[Dataset records]
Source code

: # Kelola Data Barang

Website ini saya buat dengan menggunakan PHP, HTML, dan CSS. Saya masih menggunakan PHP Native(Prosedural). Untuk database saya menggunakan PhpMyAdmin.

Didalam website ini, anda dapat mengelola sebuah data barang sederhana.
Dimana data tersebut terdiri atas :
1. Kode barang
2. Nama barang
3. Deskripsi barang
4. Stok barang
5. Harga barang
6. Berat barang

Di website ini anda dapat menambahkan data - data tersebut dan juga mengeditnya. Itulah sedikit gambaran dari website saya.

...

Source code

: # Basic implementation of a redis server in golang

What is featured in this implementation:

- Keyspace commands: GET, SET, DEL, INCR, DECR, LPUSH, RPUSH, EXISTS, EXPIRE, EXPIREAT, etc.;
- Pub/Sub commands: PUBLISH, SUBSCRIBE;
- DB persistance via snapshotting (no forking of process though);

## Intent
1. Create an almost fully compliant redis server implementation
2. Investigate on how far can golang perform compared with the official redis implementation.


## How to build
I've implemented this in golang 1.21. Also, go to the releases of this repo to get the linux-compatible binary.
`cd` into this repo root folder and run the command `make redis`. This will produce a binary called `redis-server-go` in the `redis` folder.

[Exercise requirements]: Could you return exactly the lines above from the line with "6. Berat barang" to the line with "Di website ini", both included, and nothing else?

[Your solution]:
6. Berat barang

Di website ini anda dapat menambahkan data - data tersebut dan juga mengeditnya. Itulah sedikit gambaran dari website saya.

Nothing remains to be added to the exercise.